Police dragged about a dozen demonstrators from a bustling square Friday but let a milling holiday crowd of more than 1,000 argue about democracy for hours afterward.
“What are you afraid of?” onlookers shouted at police and paramilitary troops who elbowed and shoved their way to a handful of people in Pushkin Square. The demonstrators hoisted small signs calling for freedom and democracy.
Friday was Constitution Day in the Soviet Union, a national holiday. A group called the Democratic Union mounted the protest to demand democratic changes.
Police hauled away a woman carrying a small child after she briefly lifted a sign and began arguing loudly with an elderly man.
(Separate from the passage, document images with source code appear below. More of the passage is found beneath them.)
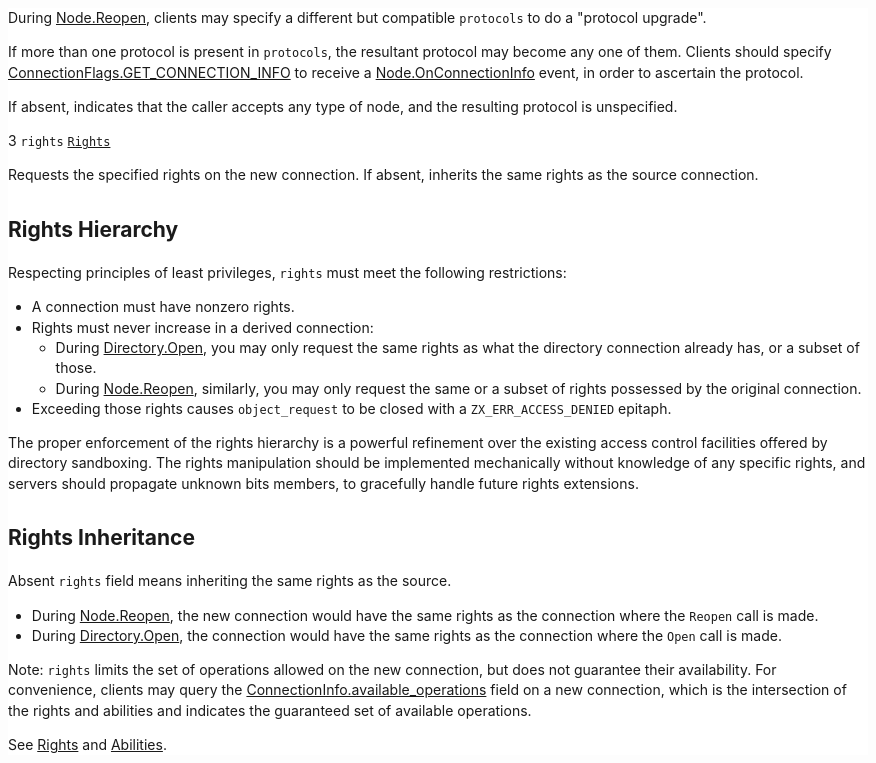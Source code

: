 <p>During <a class='link' href='#Node.Reopen'>Node.Reopen</a>, clients may specify a different but compatible
<code>protocols</code> to do a &quot;protocol upgrade&quot;.</p>
<p>If more than one protocol is present in <code>protocols</code>, the resultant
protocol may become any one of them. Clients should specify
<a class='link' href='#ConnectionFlags.GET_CONNECTION_INFO'>ConnectionFlags.GET_CONNECTION_INFO</a> to receive a
<a class='link' href='#Node.OnConnectionInfo'>Node.OnConnectionInfo</a> event, in order to ascertain the protocol.</p>
<p>If absent, indicates that the caller accepts any type of node, and
the resulting protocol is unspecified.</p>
</td>
        </tr><tr>
            <td>3</td>
            <td><code>rights</code></td>
            <td>
                <code><a class='link' href='#Rights'>Rights</a></code>
            </td>
            <td><p>Requests the specified rights on the new connection. If absent, inherits
the same rights as the source connection.</p>
<h2>Rights Hierarchy</h2>
<p>Respecting principles of least privileges, <code>rights</code> must meet the
following restrictions:</p>
<ul>
<li>A connection must have nonzero rights.</li>
<li>Rights must never increase in a derived connection:
<ul>
<li>During <a class='link' href='#Directory.Open'>Directory.Open</a>, you may only request the same rights as
what the directory connection already has, or a subset of those.</li>
<li>During <a class='link' href='#Node.Reopen'>Node.Reopen</a>, similarly, you may only request the same or
a subset of rights possessed by the original connection.</li>
</ul>
</li>
<li>Exceeding those rights causes <code>object_request</code> to be closed with a
<code>ZX_ERR_ACCESS_DENIED</code> epitaph.</li>
</ul>
<p>The proper enforcement of the rights hierarchy is a powerful refinement
over the existing access control facilities offered by directory
sandboxing. The rights manipulation should be implemented mechanically
without knowledge of any specific rights, and servers should propagate
unknown bits members, to gracefully handle future rights extensions.</p>
<h2>Rights Inheritance</h2>
<p>Absent <code>rights</code> field means inheriting the same rights as the source.</p>
<ul>
<li>During <a class='link' href='#Node.Reopen'>Node.Reopen</a>, the new connection would have the same rights
as the connection where the <code>Reopen</code> call is made.</li>
<li>During <a class='link' href='#Directory.Open'>Directory.Open</a>, the connection would have the same
rights as the connection where the <code>Open</code> call is made.</li>
</ul>
<p>Note: <code>rights</code> limits the set of operations allowed on the new
connection, but does not guarantee their availability. For convenience,
clients may query the <a class='link' href='#ConnectionInfo.available_operations'>ConnectionInfo.available_operations</a> field on a
new connection, which is the intersection of the rights and abilities
and indicates the guaranteed set of available operations.</p>
<p>See <a class='link' href='#Rights'>Rights</a> and <a class='link' href='#Abilities'>Abilities</a>.</p>
</td>
        </tr></table>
“We do have freedom in this country!” the man said.
“Aren’t you ashamed?” she replied, gesturing at the police.
The police moved more gently for the most part, exhorting people to “move on.” After 45 minutes, when the crowd had not responded, the demands softened to “Please move on.”
Arguments sprang up among bystanders, with some complaining and others defending the government. How many in the crowd supported the demonstrators became clear when one raised a protest sign. About 50 of the more than 1,000 onlookers applauded, but the rest merely craned their necks to read the sign.
A police officer said through the loudspeakers repeatedly, “The people’s deputies have ordered there will be no meeting.”
The fledgling Democratic Union’s main objective is to change Article 6 of the constitution, which gives the Communist Party a monopoly on power, said Stanislav Dergunov, a member of the group.